**Problem description:** All entries below must be written out verbatim, and the images must be dropped.

-- Information follows --

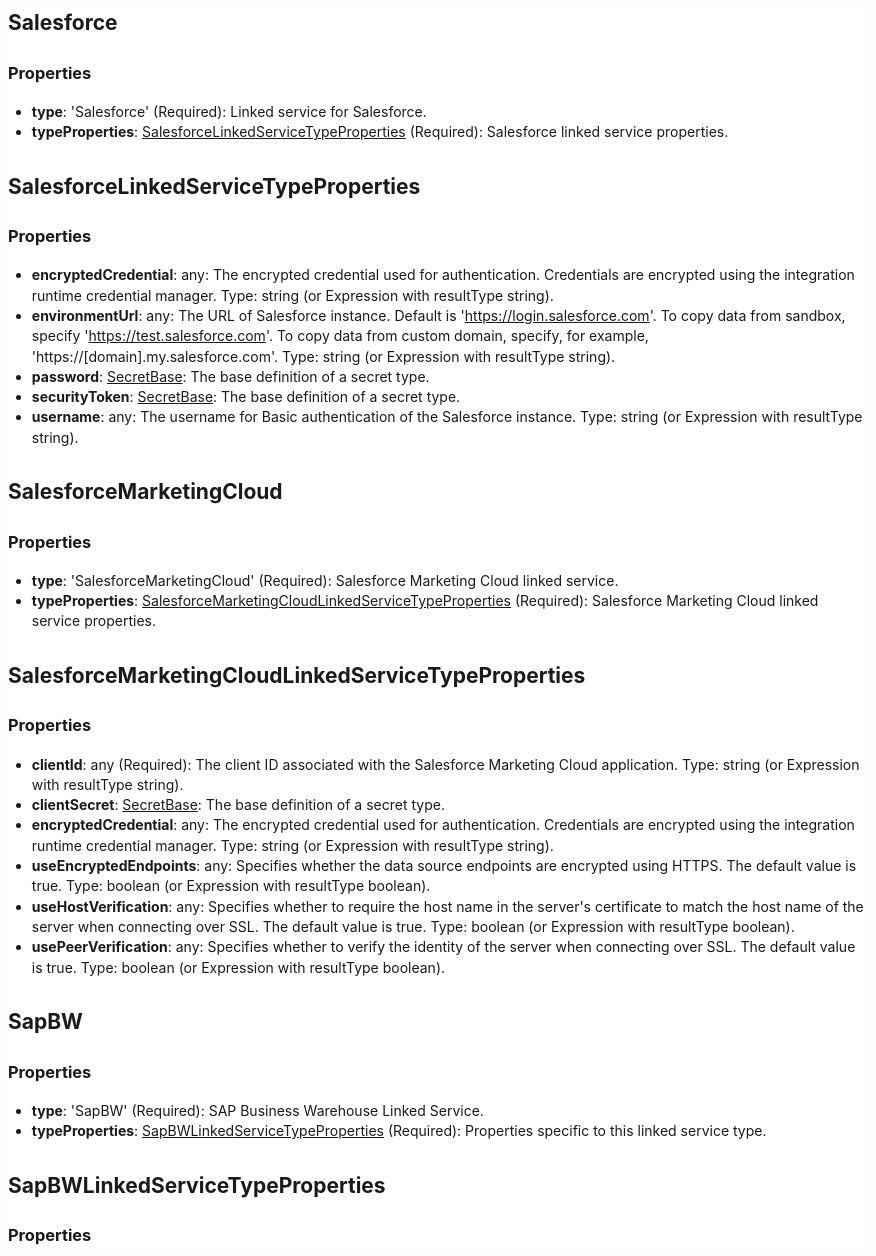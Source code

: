 ## Salesforce
### Properties
* **type**: 'Salesforce' (Required): Linked service for Salesforce.
* **typeProperties**: [SalesforceLinkedServiceTypeProperties](#salesforcelinkedservicetypeproperties) (Required): Salesforce linked service properties.

## SalesforceLinkedServiceTypeProperties
### Properties
* **encryptedCredential**: any: The encrypted credential used for authentication. Credentials are encrypted using the integration runtime credential manager. Type: string (or Expression with resultType string).
* **environmentUrl**: any: The URL of Salesforce instance. Default is 'https://login.salesforce.com'. To copy data from sandbox, specify 'https://test.salesforce.com'. To copy data from custom domain, specify, for example, 'https://[domain].my.salesforce.com'. Type: string (or Expression with resultType string).
* **password**: [SecretBase](#secretbase): The base definition of a secret type.
* **securityToken**: [SecretBase](#secretbase): The base definition of a secret type.
* **username**: any: The username for Basic authentication of the Salesforce instance. Type: string (or Expression with resultType string).

## SalesforceMarketingCloud
### Properties
* **type**: 'SalesforceMarketingCloud' (Required): Salesforce Marketing Cloud linked service.
* **typeProperties**: [SalesforceMarketingCloudLinkedServiceTypeProperties](#salesforcemarketingcloudlinkedservicetypeproperties) (Required): Salesforce Marketing Cloud linked service properties.

## SalesforceMarketingCloudLinkedServiceTypeProperties
### Properties
* **clientId**: any (Required): The client ID associated with the Salesforce Marketing Cloud application. Type: string (or Expression with resultType string).
* **clientSecret**: [SecretBase](#secretbase): The base definition of a secret type.
* **encryptedCredential**: any: The encrypted credential used for authentication. Credentials are encrypted using the integration runtime credential manager. Type: string (or Expression with resultType string).
* **useEncryptedEndpoints**: any: Specifies whether the data source endpoints are encrypted using HTTPS. The default value is true. Type: boolean (or Expression with resultType boolean).
* **useHostVerification**: any: Specifies whether to require the host name in the server's certificate to match the host name of the server when connecting over SSL. The default value is true. Type: boolean (or Expression with resultType boolean).
* **usePeerVerification**: any: Specifies whether to verify the identity of the server when connecting over SSL. The default value is true. Type: boolean (or Expression with resultType boolean).

## SapBW
### Properties
* **type**: 'SapBW' (Required): SAP Business Warehouse Linked Service.
* **typeProperties**: [SapBWLinkedServiceTypeProperties](#sapbwlinkedservicetypeproperties) (Required): Properties specific to this linked service type.

## SapBWLinkedServiceTypeProperties
### Properties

-- Information concluded --

**Task output:**
Source code

: ## Salesforce
### Properties
* **type**: 'Salesforce' (Required): Linked service for Salesforce.
* **typeProperties**: [SalesforceLinkedServiceTypeProperties](#salesforcelinkedservicetypeproperties) (Required): Salesforce linked service properties.

## SalesforceLinkedServiceTypeProperties
### Properties
* **encryptedCredential**: any: The encrypted credential used for authentication. Credentials are encrypted using the integration runtime credential manager. Type: string (or Expression with resultType string).
* **environmentUrl**: any: The URL of Salesforce instance. Default is 'https://login.salesforce.com'. To copy data from sandbox, specify 'https://test.salesforce.com'. To copy data from custom domain, specify, for example, 'https://[domain].my.salesforce.com'. Type: string (or Expression with resultType string).
* **password**: [SecretBase](#secretbase): The base definition of a secret type.
* **securityToken**: [SecretBase](#secretbase): The base definition of a secret type.
* **username**: any: The username for Basic authentication of the Salesforce instance. Type: string (or Expression with resultType string).

## SalesforceMarketingCloud
### Properties
* **type**: 'SalesforceMarketingCloud' (Required): Salesforce Marketing Cloud linked service.
* **typeProperties**: [SalesforceMarketingCloudLinkedServiceTypeProperties](#salesforcemarketingcloudlinkedservicetypeproperties) (Required): Salesforce Marketing Cloud linked service properties.

## SalesforceMarketingCloudLinkedServiceTypeProperties
### Properties
* **clientId**: any (Required): The client ID associated with the Salesforce Marketing Cloud application. Type: string (or Expression with resultType string).
* **clientSecret**: [SecretBase](#secretbase): The base definition of a secret type.
* **encryptedCredential**: any: The encrypted credential used for authentication. Credentials are encrypted using the integration runtime credential manager. Type: string (or Expression with resultType string).
* **useEncryptedEndpoints**: any: Specifies whether the data source endpoints are encrypted using HTTPS. The default value is true. Type: boolean (or Expression with resultType boolean).
* **useHostVerification**: any: Specifies whether to require the host name in the server's certificate to match the host name of the server when connecting over SSL. The default value is true. Type: boolean (or Expression with resultType boolean).
* **usePeerVerification**: any: Specifies whether to verify the identity of the server when connecting over SSL. The default value is true. Type: boolean (or Expression with resultType boolean).

## SapBW
### Properties
* **type**: 'SapBW' (Required): SAP Business Warehouse Linked Service.
* **typeProperties**: [SapBWLinkedServiceTypeProperties](#sapbwlinkedservicetypeproperties) (Required): Properties specific to this linked service type.

## SapBWLinkedServiceTypeProperties
### Properties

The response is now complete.